In the initial week, you need to train and mobilise all the muscles in your body. Hence this week in gym workout plan for beginner is called a body split or all in one. You will have to alternate the entire seven days with full body exercises and rest day so that your body gets a good amount of flexibility but on the other hand, your body doesn’t get too sore. You will need to do exercises such as dumbbell bench press, lat pulldown, overhead dumbbell press, leg press, leg curl, biceps curl, crunches and calf raise in three reps to exercise the whole body. Repeat these exercises on the third, fifth and seventh day of the week. On the remaining days, you can rest.

Body Split (Week 2)

Now, that your body has loosened up, you can start training the different body parts on the different days of the week.  With a two-day workout split. This means your entire body will be trained a span of two days by covering different parts of the body. First-day upper body withthe barbell bench press, dumbbell flye, lat pulldown, biceps curl and barbell bent-over row; second day lower body with leg press, lying leg curl, standing calf raises, seated leg curl and seated calf raise; and third-day rest. You have to repeat this again for the next three days and rest on the seventh day as well.

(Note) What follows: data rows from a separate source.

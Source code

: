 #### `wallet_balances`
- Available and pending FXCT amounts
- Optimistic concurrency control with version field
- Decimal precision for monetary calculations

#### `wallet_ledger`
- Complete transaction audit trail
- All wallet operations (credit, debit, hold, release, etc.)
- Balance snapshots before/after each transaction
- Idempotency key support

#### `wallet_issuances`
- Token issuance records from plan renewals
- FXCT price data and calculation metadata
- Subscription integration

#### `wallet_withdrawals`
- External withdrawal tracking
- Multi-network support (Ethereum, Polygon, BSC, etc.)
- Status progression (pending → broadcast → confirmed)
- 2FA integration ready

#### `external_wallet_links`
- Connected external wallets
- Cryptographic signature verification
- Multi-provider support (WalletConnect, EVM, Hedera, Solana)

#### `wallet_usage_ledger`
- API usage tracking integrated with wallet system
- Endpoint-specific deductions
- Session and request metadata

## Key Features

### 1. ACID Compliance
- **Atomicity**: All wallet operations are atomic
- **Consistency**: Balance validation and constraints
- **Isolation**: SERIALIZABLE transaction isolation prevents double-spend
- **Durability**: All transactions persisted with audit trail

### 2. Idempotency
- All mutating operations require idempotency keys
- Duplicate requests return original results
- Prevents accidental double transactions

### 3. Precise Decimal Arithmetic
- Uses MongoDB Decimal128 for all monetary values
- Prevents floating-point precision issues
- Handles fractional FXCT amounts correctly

Three on the Third (Week 3)

In the third week, you will have to have to pull and push your body parts such as chest, triceps, shoulders on the first day. On Day two of the week, you will have to perform the pulling body parts such as back and biceps and abs. On Day three you will need work on the lower body. Day four repeat day one and day five repeat day two. And rest on day seven.

Turning Up the Heat (Week 4)

In last week of the gym workout plan for beginneryou will be doing chest, calves and triceps on day one. Legs and abs on day two and relax on day three. Then shoulder and calves on day four with back, abs and biceps on day five and a bonus of two days of rest for all the hard work done. Now, you are not a beginner anymore!